Less chilling but equally revealing are Donald Trump’s assertions today that the U.S.-Russia relationship “has never been worse,” while claiming to have turned that situation around by his meeting with Putin.  The idea that there are high levels of tension between the two countries, and that the most important thing is to tamp down those tensions, is a key sleight-of-hand that Trump is employing.  First, he has effectively defined this level of tension as the main crisis between the countries, and has put himself forward as the one who can fix it.  Second, having defined the crisis as an abstract matter of “bad relations,” he gives himself enormous room for maneuver in dealing with Russia, since the overriding problem from his perspective is the bad relationship between the countries. 

This approach is found throughout Trump's remarks today.  He said that both the United States and Russia were responsible for the deterioration in relations between them, but also tweeted that the “foolishness” and “stupidity” of prior presidents were to blame as well. 

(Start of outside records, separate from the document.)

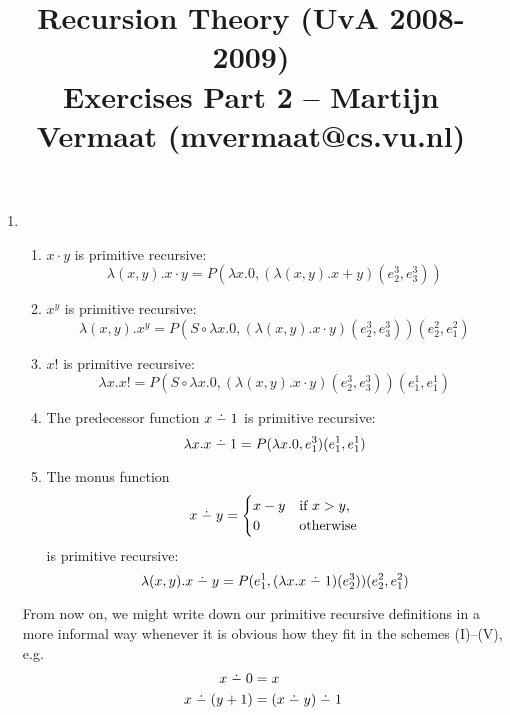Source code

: \documentclass[a4paper,11pt]{article}
\title{Recursion Theory (UvA 2008-2009)\\
\normalsize{Exercises Part 2 -- Martijn Vermaat (mvermaat@cs.vu.nl)}}
\date{}
\newcommand{\dotmin}{\buildrel\textstyle.\over{\hbox{\vrule height3pt depth0pt width0pt}{\smash-}}}
\begin{document}
\maketitle


\begin{enumerate}


\item %
\begin{enumerate}
\item $x \cdot y$ is primitive recursive:
\begin{equation*}
  \lambda (x, y). x \cdot y = P(\lambda x.0,
                                (\lambda (x, y). x + y) (e^3_2, e^3_3))
\end{equation*}

\item $x^y$ is primitive recursive:
\begin{equation*}
  \lambda (x, y). x^y = P(S \circ \lambda x.0,
                          (\lambda (x, y). x \cdot y) (e^3_2, e^3_3)) (e^2_2, e^2_1)
\end{equation*}

\item $x!$ is primitive recursive:
\begin{equation*}
  \lambda x.x! = P(S \circ \lambda x.0,
                   (\lambda (x, y). x \cdot y) (e^3_2, e^3_3)) (e^1_1, e^1_1)
\end{equation*}

\item The predecessor function $x \dotmin 1$ is primitive recursive:
\begin{equation*}
  \lambda x.x \dotmin 1 = P(\lambda x.0,
                            e^3_1) (e^1_1, e^1_1)
\end{equation*}

\item The monus function
\begin{equation*}
  x \dotmin y =
  \begin{cases}
    x - y & \text{if $x > y$,}\\
    0     & \text{otherwise}
  \end{cases}
\end{equation*}
is primitive recursive:
\begin{equation*}
  \lambda (x, y).x \dotmin y = P(e^1_1, (\lambda x.x \dotmin 1) (e^3_2)) (e^2_2, e^2_1)
\end{equation*}
\end{enumerate}

From now on, we might write down our primitive recursive definitions in a more
informal way whenever it is obvious how they fit in the schemes (I)--(V), e.g.
\begin{align*}
  x \dotmin 0       &= x\\
  x \dotmin (y + 1) &= (x \dotmin y) \dotmin 1
\end{align*}


\end{enumerate}
\end{document}
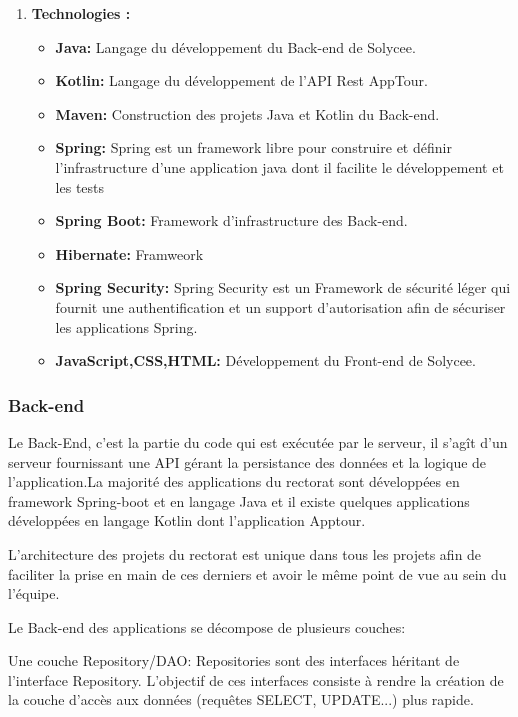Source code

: \documentclass[12pt]{article}
\begin{document}
\begin{enumerate}
\item \textbf{Technologies :}\\

\begin{itemize}
\item \textbf{Java: }Langage du développement du Back-end de Solycee. 
\item \textbf{Kotlin: }Langage du développement de l'API Rest AppTour.
\item \textbf{Maven: }Construction des projets Java et Kotlin du Back-end.
\item \textbf{Spring: }Spring est un framework libre pour construire et définir l'infrastructure d'une application java dont il facilite le développement et les tests
\item \textbf{Spring Boot: }Framework d'infrastructure des Back-end.
\item \textbf{Hibernate: } Framweork 
\item \textbf{Spring Security: }Spring Security est un Framework de sécurité léger qui fournit une authentification et un support d’autorisation afin de sécuriser les applications Spring.
\item \textbf{JavaScript,CSS,HTML: } Développement du Front-end de Solycee.
\end{itemize} 

\end{enumerate}

\subsubsection{Back-end}

Le Back-End, c’est la partie du code qui est exécutée par le serveur, il s’agît d'un serveur fournissant une API gérant la persistance des données et la logique de l'application.La majorité des applications du rectorat sont développées en framework Spring-boot et en langage Java et il existe quelques applications développées en langage Kotlin dont l'application Apptour.

L'architecture des projets du rectorat est unique dans tous les projets afin  de faciliter la prise en main de ces derniers et avoir le même point de vue au sein du l'équipe.

Le Back-end des applications se décompose de plusieurs couches: \newline

Une couche Repository/DAO: Repositories sont des interfaces héritant de l'interface Repository. L'objectif de ces interfaces consiste à rendre la création de la couche d'accès aux données (requêtes SELECT, UPDATE...) plus rapide.\newline
\end{document}
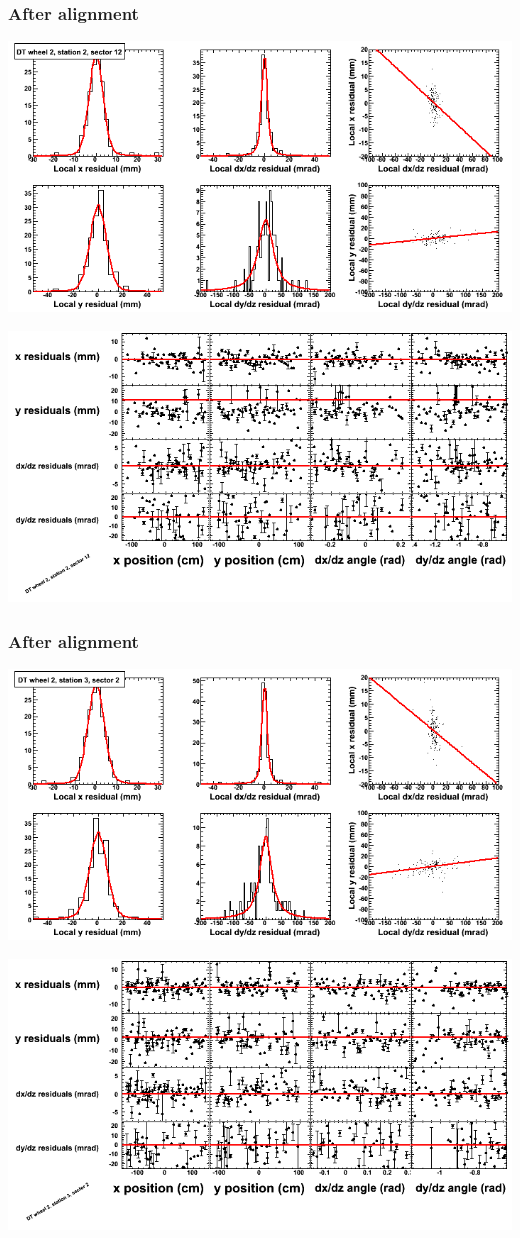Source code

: \documentclass[compress]{beamer}
\begin{document}
\begin{frame}
\frametitle{After alignment}
\includegraphics[width=0.7\linewidth]{NOV4_fitfunctions/MBwhEst2sec12_bellcurves.png}

\includegraphics[width=0.7\linewidth]{NOV4_fitfunctions/MBwhEst2sec12_polynomials.png}
\end{frame}

\begin{frame}
\frametitle{After alignment}
\includegraphics[width=0.7\linewidth]{NOV4_fitfunctions/MBwhEst3sec02_bellcurves.png}

\includegraphics[width=0.7\linewidth]{NOV4_fitfunctions/MBwhEst3sec02_polynomials.png}
\end{frame}
\end{document}
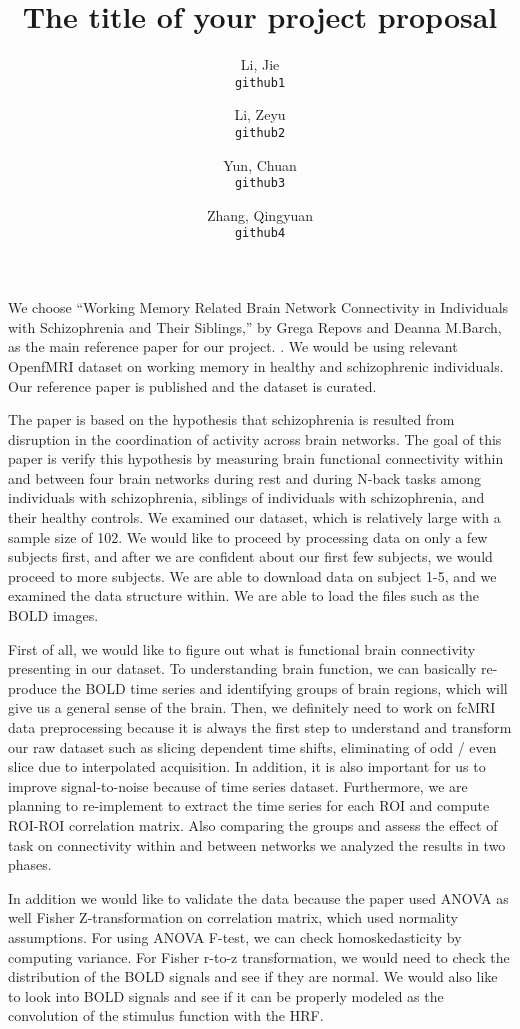 \documentclass[11pt]{article}
\title{The title of your project proposal}
\author{
  Li, Jie\\
  \texttt{github1}
  \and
  Li, Zeyu\\
  \texttt{github2}
  \and
  Yun, Chuan\\
  \texttt{github3}
  \and
  Zhang, Qingyuan\\
  \texttt{github4}
}
\begin{document}
\maketitle

We choose ``Working Memory Related Brain Network Connectivity in Individuals with Schizophrenia and Their Siblings,'' by Grega Repovs and Deanna M.Barch, as the main reference paper for our project. \cite{lindquist2008statistical}. We would be using relevant OpenfMRI dataset on working memory in healthy and schizophrenic individuals. Our reference paper is
published and the dataset is curated.

The paper is based on the hypothesis that schizophrenia is resulted from disruption in the coordination of activity across brain networks. The goal of this paper is verify this hypothesis by measuring brain functional connectivity within and between four brain networks during rest and during N-back tasks among individuals with schizophrenia, siblings of individuals with schizophrenia, and their healthy controls. We examined our dataset, which is relatively large with a sample size of 102. We would like to proceed by processing data on only a few subjects first, and after we are confident about our first few subjects, we would proceed to more subjects. We are able to download data on subject 1-5, and we examined the data structure within. We are able to load the files such as the BOLD images. 
	
First of all, we would like to figure out what is functional brain connectivity presenting in our dataset. To understanding brain function, we can basically re-produce the BOLD time series and identifying groups of brain regions, which will give us a general sense of the brain. Then, we definitely need to work on fcMRI data preprocessing because it is always the first step to understand and transform our raw dataset such as slicing dependent time shifts, eliminating of odd / even slice due to interpolated acquisition. In addition, it is also important for us to improve signal-to-noise because of time series dataset. Furthermore, we are planning to re-implement to extract the time series for each ROI and compute ROI-ROI correlation matrix. Also comparing the groups and assess the effect of task on connectivity within and between networks we analyzed the results in two phases.


In addition we would like to validate the data because the paper used ANOVA as well Fisher Z-transformation on correlation matrix, which used normality assumptions. For using ANOVA F-test, we can check homoskedasticity by computing variance. For Fisher r-to-z transformation, we would need to check the distribution of the BOLD signals and see if they are normal. We would also like to look into BOLD signals and see if it can be properly modeled as the convolution of the stimulus function with the HRF.
\end{document}
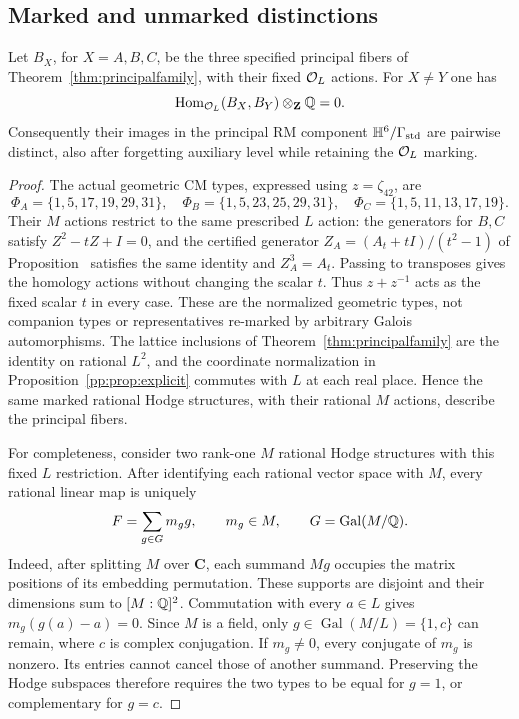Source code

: \subsection{Marked and unmarked distinctions}
\begin{proposition}
\label{pp:prop:markeddistinct}
Let $B_X$, for $X=A,B,C$, be the three specified principal fibers of
Theorem~\ref{thm:principalfamily}, with their fixed $\OL$ actions.
For $X\ne Y$ one has
\[
 \operatorname{Hom}_{\OL}(B_X,B_Y)\otimes_{\mathbf Z}\Ql=0.
\]
Consequently their images in the principal RM component
$\HH^6/\Gamma_{\rm std}$ are pairwise distinct, also after forgetting
auxiliary level while retaining the $\OL$ marking.
\end{proposition}
\begin{proof}
The actual geometric CM types, expressed using $z=\zeta_{42}$, are
\[
 \Phi_A=\{1,5,17,19,29,31\},\quad
 \Phi_B=\{1,5,23,25,29,31\},\quad
 \Phi_C=\{1,5,11,13,17,19\}.
\]
Their $M$ actions restrict to the same prescribed $L$ action:
the generators for $B,C$ satisfy $Z^2-tZ+I=0$, and the certified
generator $Z_A=(A_t+tI)/(t^2-1)$ of
Proposition~ satisfies the same identity and
$Z_A^3=A_t$. Passing to transposes gives the homology actions without
changing the scalar $t$. Thus $z+z^{-1}$ acts as the fixed scalar $t$
in every case. These are the normalized geometric types, not companion types
or representatives re-marked by arbitrary Galois automorphisms.
The lattice inclusions of Theorem~\ref{thm:principalfamily} are the
identity on rational $L^2$, and the coordinate normalization in
Proposition~\ref{pp:prop:explicit} commutes with $L$ at each real
place. Hence the same marked rational Hodge structures, with their
rational $M$ actions, describe the principal fibers.

For completeness, consider two rank-one $M$ rational Hodge structures
with this fixed $L$ restriction. After identifying each rational
vector space with $M$, every rational linear map is uniquely
\[
 F=\sum_{g\in G}m_g g,\qquad m_g\in M,\qquad
 G=\operatorname{Gal}(M/\Ql).
\]
Indeed, after splitting $M$ over $\mathbf C$, each summand $Mg$
occupies the matrix positions of its embedding permutation. These
supports are disjoint and their dimensions sum to $[M:\Ql]^2$.
Commutation with every $a\in L$ gives
$m_g(g(a)-a)=0$. Since $M$ is a field, only
$g\in\operatorname{Gal}(M/L)=\{1,c\}$ can remain, where $c$ is
complex conjugation. If $m_g\ne0$, every conjugate of $m_g$ is
nonzero. Its entries cannot cancel those of another summand.
Preserving the Hodge subspaces therefore requires the two types to
be equal for $g=1$, or complementary for $g=c$.


\end{proof}

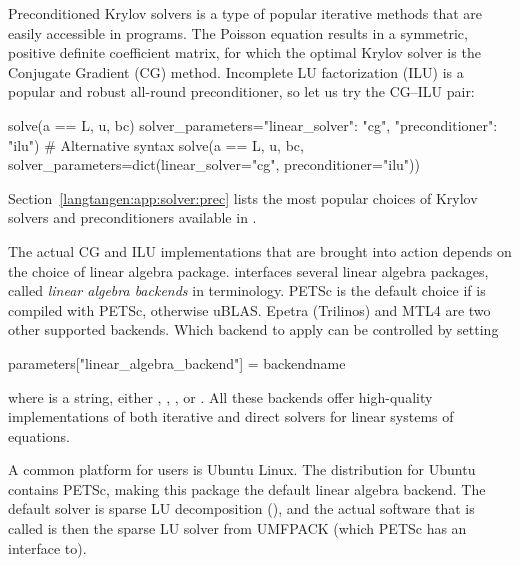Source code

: Preconditioned Krylov solvers is a type of popular iterative methods that are
easily accessible in \fenics{} programs. The Poisson equation results in
a symmetric, positive definite coefficient matrix, for which the optimal
Krylov solver is the Conjugate Gradient (CG) method. Incomplete
LU factorization (ILU) is a popular and
robust all-round preconditioner, so let us try the CG--ILU pair:
\begin{python}
solve(a == L, u, bc)
      solver_parameters={"linear_solver": "cg",
                         "preconditioner": "ilu"})
# Alternative syntax
solve(a == L, u, bc,
      solver_parameters=dict(linear_solver="cg",
                             preconditioner="ilu"))
\end{python}
Section~\ref{langtangen:app:solver:prec} lists the most
popular choices of Krylov solvers and preconditioners available in
\fenics.

The actual CG and ILU implementations that are brought into action depends on
the choice of linear algebra package. \fenics{} interfaces
several linear algebra packages, called \emph{linear algebra backends}
in \fenics{} terminology.
PETSc is the default choice if \dolfin{} is compiled with PETSc,
otherwise uBLAS.  Epetra (Trilinos) and MTL4 are two other
supported backends.
Which backend to apply can
be controlled by setting
\begin{python}
parameters["linear_algebra_backend"] = backendname
\end{python}
where  is a string, either , ,
, or .  All these backends offer high-quality
implementations of both iterative and direct solvers for linear systems
of equations.

A common platform for \fenics{} users is Ubuntu Linux.  The \fenics{}
distribution for Ubuntu contains PETSc, making this package the default
linear algebra backend.  The default solver is sparse LU decomposition
(), and the actual software that is called
is then the sparse LU solver from UMFPACK (which PETSc has an
interface to).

But all this emphasis on the U.S. and Russia having bad relations in need of remedy is aimed at sweeping under the rug the actual reasons that the Obama administration, and currently congressional Democrats, have taken a hard line against Russia in the first place: Russia not only interfered with the 2016 election, but has engaged in violent, destabilizing behavior that threatens global stability.  These actions include Russian’s invasion of Ukraine and Crimea, assassination of civilians living in the United Kingdom, military involvement in Syria to prop up the murderous Assad regime, and attacks on European elections similar to the interference against the United States.

In stressing an “all sides are to blame” approach, the president is simultaneously delegitimizing the U.S. brief against Russia, and legitimizing the bad behavior by Russia that led the U.S., at least under Obama, to see Russia as a problem.  Trump’s rhetorical approach is like saying that the problem in a marriage is that a couple’s relationship is deteriorating, not the fact that the husband beats the wife.  Donald Trump points to America's bad relationship with Russia as the crisis of the moment, when the true crisis lies in the many dangerous reasons Russia has given us to be fully on guard against that country, and in the unresolved question of why Donald Trump has chosen to subordinate his constitutional duty to protect the United States to the aggrandizement of Vladimir Putin’s power.